Rendered images with source text:
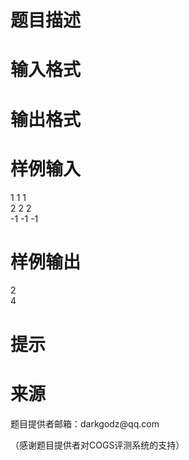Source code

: 

# 题目描述



# 输入格式



# 输出格式



# 样例输入


1 1 1<br/>
2 2 2<br/>
-1 -1 -1<br/>

# 样例输出


2<br/>
4<br/>

# 提示



# 来源


<p>
题目提供者邮箱：darkgodz@qq.com
</p>
<p>
（感谢题目提供者对COGS评测系统的支持）
</p>
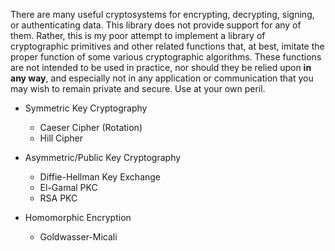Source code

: There are many useful cryptosystems for encrypting, decrypting, signing, or authenticating data. This library does not provide support for any of them. Rather, this is my poor attempt to implement a library of cryptographic primitives and other related functions that, at best, imitate the proper function of some various cryptographic algorithms. These functions are not intended to be used in practice, nor should they be relied upon **in any way**, and especially not in any application or communication that you may wish to remain private and secure. Use at your own peril.

- Symmetric Key Cryptography
  * Caeser Cipher (Rotation)
  * Hill Cipher
  
- Asymmetric/Public Key Cryptography
  * Diffie-Hellman Key Exchange
  * El-Gamal PKC
  * RSA PKC

- Homomorphic Encryption
  * Goldwasser-Micali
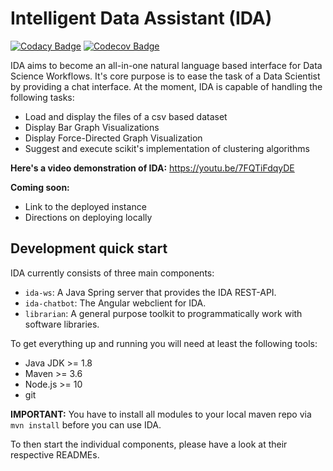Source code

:# Intelligent Data Assistant (IDA)
[![Codacy Badge](https://api.codacy.com/project/badge/Grade/ffb33228db8a49919b15063ee05eca70)](https://www.codacy.com/app/nikit91/dice-ida?utm_source=github.com&amp;utm_medium=referral&amp;utm_content=nikit91/dice-ida&amp;utm_campaign=Badge_Grade)
[![Codecov Badge](https://codecov.io/gh/dice-group/ida/branch/master/graph/badge.svg)](https://codecov.io/gh/dice-group/ida)

IDA aims to become an all-in-one natural language based interface for Data Science Workflows.
It's core purpose is to ease the task of a Data Scientist by providing a chat interface. At the moment, IDA is capable of handling the following tasks:
* Load and display the files of a csv based dataset
* Display Bar Graph Visualizations
* Display Force-Directed Graph Visualization
* Suggest and execute scikit's implementation of clustering algorithms
  
**Here's a video demonstration of IDA:** 
https://youtu.be/7FQTiFdqyDE

**Coming soon:**
* Link to the deployed instance
* Directions on deploying locally

## Development quick start

IDA currently consists of three main components:
* `ida-ws`: A Java Spring server that provides the IDA REST-API.
* `ida-chatbot`: The Angular webclient for IDA.
* `librarian`: A general purpose toolkit to programmatically work with software libraries.

To get everything up and running you will need at least the following tools:
* Java JDK >= 1.8
* Maven >= 3.6
* Node.js >= 10
* git

**IMPORTANT:** You have to install all modules to your local maven repo via `mvn install` before you can use IDA.

To then start the individual components, please have a look at their respective READMEs.

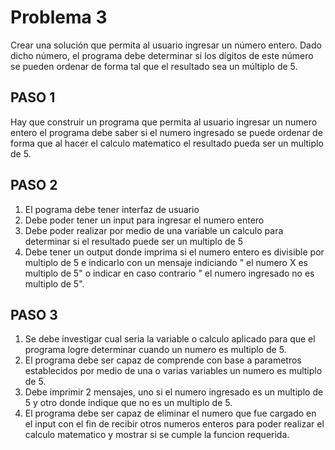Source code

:  # Problema 3

 Crear una solución que permita al usuario ingresar un número entero. Dado dicho
número, el programa debe determinar si los dígitos de este número se pueden
ordenar de forma tal que el resultado sea un múltiplo de 5.


## PASO 1
Hay que construir un programa que permita al usuario ingresar un numero entero
el programa debe saber si el numero ingresado se puede ordenar de forma que al hacer
el calculo matematico el resultado pueda ser un multiplo de 5.


## PASO 2
1. El pograma debe tener interfaz de usuario 
2. Debe poder tener un input para ingresar el numero entero
3. Debe poder realizar por medio de una variable un calculo para determinar si el resultado puede ser un multiplo de 5
4.  Debe tener un output donde imprima si el numero entero es divisible por multiplo de 5 e indicarlo con un mensaje indiciando " el numero X es multiplo de 5" o indicar en caso contrario " el numero ingresado no es multiplo de 5".

## PASO 3

 1. Se debe investigar cual seria la variable o calculo aplicado para que el programa logre determinar cuando un numero es  multiplo de 5.
 2. El programa debe ser capaz de comprende con base a parametros establecidos por medio de una o varias variables un numero es multiplo de 5.
 3. Debe imprimir  2 mensajes, uno si el numero ingresado es un multiplo de 5 y otro donde indique que no es un multiplo de 5.
 4. El programa debe ser capaz de eliminar el numero que fue cargado en el input con el fin de recibir otros numeros enteros para poder realizar el calculo matematico y mostrar si se cumple la funcion requerida.
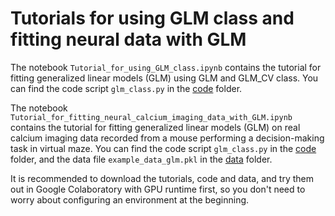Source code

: # Tutorials for using GLM class and fitting neural data with GLM

The notebook `Tutorial_for_using_GLM_class.ipynb` contains the tutorial for fitting generalized linear models (GLM) using GLM and GLM_CV class. You can find the code script `glm_class.py` in the [code](https://github.com/sytseng/GLM_Tensorflow_2/tree/main/code) folder.


The notebook `Tutorial_for_fitting_neural_calcium_imaging_data_with_GLM.ipynb` contains the tutorial for fitting generalized linear models (GLM) on real calcium imaging data recorded from a mouse performing a decision-making task in virtual maze. You can find the code script `glm_class.py` in the [code](https://github.com/sytseng/GLM_Tensorflow_2/tree/main/code) folder, and the data file `example_data_glm.pkl` in the [data](https://github.com/sytseng/GLM_Tensorflow_2/tree/main/data) folder.

It is recommended to download the tutorials, code and data, and try them out in Google Colaboratory with GPU runtime first, so you don't need to worry about configuring an environment at the beginning. 
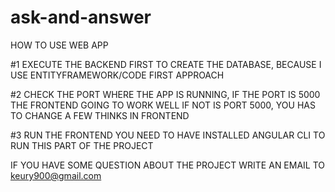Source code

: # ask-and-answer

HOW TO USE WEB APP

#1 EXECUTE THE BACKEND FIRST TO CREATE THE DATABASE, BECAUSE I USE ENTITYFRAMEWORK/CODE FIRST APPROACH

#2 CHECK THE PORT WHERE THE APP IS RUNNING, IF THE PORT IS 5000 THE FRONTEND GOING TO WORK WELL IF NOT IS PORT 5000, YOU HAS TO CHANGE A FEW THINKS IN FRONTEND

#3 RUN THE FRONTEND YOU NEED TO HAVE INSTALLED ANGULAR CLI TO RUN THIS PART OF THE PROJECT

IF YOU HAVE SOME QUESTION ABOUT THE PROJECT WRITE AN EMAIL TO keury900@gmail.com
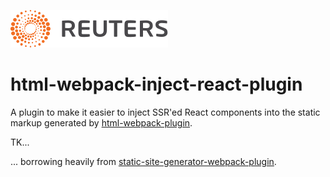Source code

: ![](badge.svg)

# html-webpack-inject-react-plugin

A plugin to make it easier to inject SSR'ed React components into the static markup generated by [html-webpack-plugin](https://github.com/jantimon/html-webpack-plugin).

TK...

... borrowing heavily from [static-site-generator-webpack-plugin](https://github.com/markdalgleish/static-site-generator-webpack-plugin).
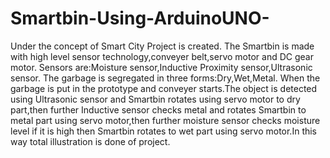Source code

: # Smartbin-Using-ArduinoUNO-
Under the concept of Smart City Project is created. 
The Smartbin is made with high level sensor technology,conveyer belt,servo motor and DC gear motor.
Sensors are:Moisture sensor,Inductive Proximity sensor,Ultrasonic sensor.
The garbage is segregated in three forms:Dry,Wet,Metal.
When the garbage is put in the prototype and conveyer starts.The object is detected using Ultrasonic sensor and Smartbin rotates using servo motor to dry part,then further Inductive sensor checks metal and rotates Smartbin to metal part using servo motor,then further moisture sensor checks moisture level if it is high then Smartbin rotates to wet part using servo motor.In this way total illustration is done of project.
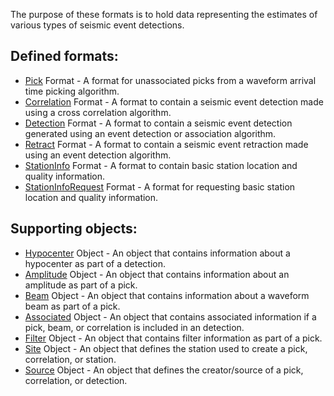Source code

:The purpose of these formats is to hold data representing the estimates of
various types of seismic event detections.

## Defined formats:
* [Pick](Pick.md) Format - A format for unassociated picks from a
waveform arrival time picking algorithm.
* [Correlation](Correlation.md) Format - A format to contain a seismic
event detection made using a cross correlation algorithm.
* [Detection](format-docs/Detection.md) Format - A format to contain a seismic
event detection generated using an event detection or association algorithm.
* [Retract](Retract.md) Format - A format to contain a seismic event
retraction made using an event detection algorithm.
* [StationInfo](StationInfo.md) Format - A format to contain basic station
location and quality information.
* [StationInfoRequest](StationInfoRequest.md) Format - A format for requesting
basic station location and quality information.

## Supporting objects:
* [Hypocenter](Hypocenter.md) Object - An object that contains information about
a hypocenter as part of a detection.
* [Amplitude](Amplitude.md) Object - An object that contains information about
an amplitude as part of a pick.
* [Beam](Beam.md) Object  - An object that contains information about a waveform
beam as part of a pick.
* [Associated](Associated.md) Object - An object that contains associated
information if a pick, beam, or correlation is included in an detection.
* [Filter](Filter.md) Object - An object that contains filter information as
part of a pick.
* [Site](Site.md) Object - An object that defines the station used to create a
pick, correlation, or station.
* [Source](Source.md) Object - An object that defines the creator/source of a
pick, correlation, or detection.
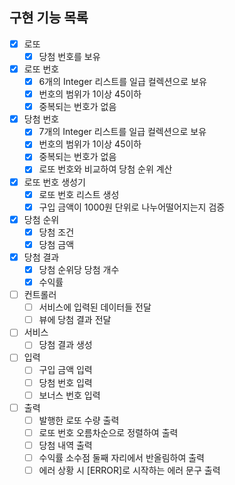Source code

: ## 구현 기능 목록

- [x] 로또
  - [x] 당첨 번호를 보유

- [x] 로또 번호
  - [x] 6개의 Integer 리스트를 일급 컬렉션으로 보유
  - [x] 번호의 범위가 1이상 45이하
  - [x] 중복되는 번호가 없음
     
- [x] 당첨 번호
  - [x] 7개의 Integer 리스트를 일급 컬렉션으로 보유
  - [x] 번호의 범위가 1이상 45이하
  - [x] 중복되는 번호가 없음
  - [x] 로또 번호와 비교하여 당첨 순위 계산
     
- [x] 로또 번호 생성기
  - [x] 로또 번호 리스트 생성
  - [x] 구입 금액이 1000원 단위로 나누어떨어지는지 검증

- [x] 당첨 순위
  - [x] 당첨 조건
  - [x] 당첨 금액

- [x] 당첨 결과
  - [x] 당첨 순위당 당첨 개수
  - [x] 수익률
     
- [ ] 컨트롤러
  - [ ] 서비스에 입력된 데이터들 전달
  - [ ] 뷰에 당첨 결과 전달

- [ ] 서비스
  - [ ] 당첨 결과 생성

- [ ] 입력
  - [ ] 구입 금액 입력
  - [ ] 당첨 번호 입력
  - [ ] 보너스 번호 입력
     
- [ ] 출력
  - [ ] 발행한 로또 수량 출력
  - [ ] 로또 번호 오름차순으로 정렬하여 출력
  - [ ] 당첨 내역 출력
  - [ ] 수익률 소수점 둘째 자리에서 반올림하여 출력
  - [ ] 에러 상황 시 [ERROR]로 시작하는 에러 문구 출력
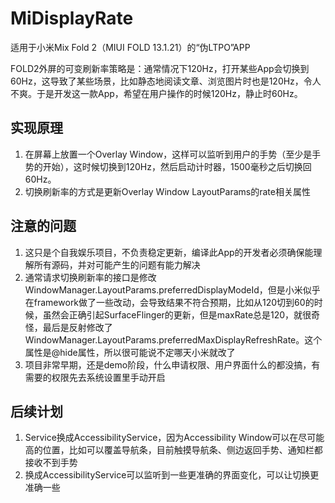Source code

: # MiDisplayRate

适用于小米Mix Fold 2（MIUI FOLD 13.1.21）的“伪LTPO”APP

FOLD2外屏的可变刷新率策略是：通常情况下120Hz，打开某些App会切换到60Hz，这导致了某些场景，比如静态地阅读文章、浏览图片时也是120Hz，令人不爽。于是开发这一款App，希望在用户操作的时候120Hz，静止时60Hz。

## 实现原理
1. 在屏幕上放置一个Overlay Window，这样可以监听到用户的手势（至少是手势的开始），这时候切换到120Hz，然后启动计时器，1500毫秒之后切换回60Hz。
1. 切换刷新率的方式是更新Overlay Window LayoutParams的rate相关属性

## 注意的问题
1. 这只是个自我娱乐项目，不负责稳定更新，编译此App的开发者必须确保能理解所有源码，并对可能产生的问题有能力解决
1. 通常请求切换刷新率的接口是修改WindowManager.LayoutParams.preferredDisplayModeId，但是小米似乎在framework做了一些改动，会导致结果不符合预期，比如从120切到60的时候，虽然会正确引起SurfaceFlinger的更新，但是maxRate总是120，就很奇怪，最后是反射修改了WindowManager.LayoutParams.preferredMaxDisplayRefreshRate。这个属性是@hide属性，所以很可能说不定哪天小米就改了
1. 项目非常早期，还是demo阶段，什么申请权限、用户界面什么的都没搞，有需要的权限先去系统设置里手动开启


## 后续计划
1. Service换成AccessibilityService，因为Accessibility Window可以在尽可能高的位置，比如可以覆盖导航条，目前触摸导航条、侧边返回手势、通知栏都接收不到手势
1. 换成AccessibilityService可以监听到一些更准确的界面变化，可以让切换更准确一些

| WHAT YOU HAVE TO DO |
Starting at the line containing "Diffie-Hellman Key Exchange" and stopping at the line containing "IDA aims to", output every line above exactly, both ends included, with pictures omitted.

| EXERCISE OUTPUT |
  * Diffie-Hellman Key Exchange
  * El-Gamal PKC
  * RSA PKC

- Homomorphic Encryption
  * Goldwasser-Micali
Source code

:# Intelligent Data Assistant (IDA)
[![Codacy Badge](https://api.codacy.com/project/badge/Grade/ffb33228db8a49919b15063ee05eca70)](https://www.codacy.com/app/nikit91/dice-ida?utm_source=github.com&amp;utm_medium=referral&amp;utm_content=nikit91/dice-ida&amp;utm_campaign=Badge_Grade)
[![Codecov Badge](https://codecov.io/gh/dice-group/ida/branch/master/graph/badge.svg)](https://codecov.io/gh/dice-group/ida)

IDA aims to become an all-in-one natural language based interface for Data Science Workflows.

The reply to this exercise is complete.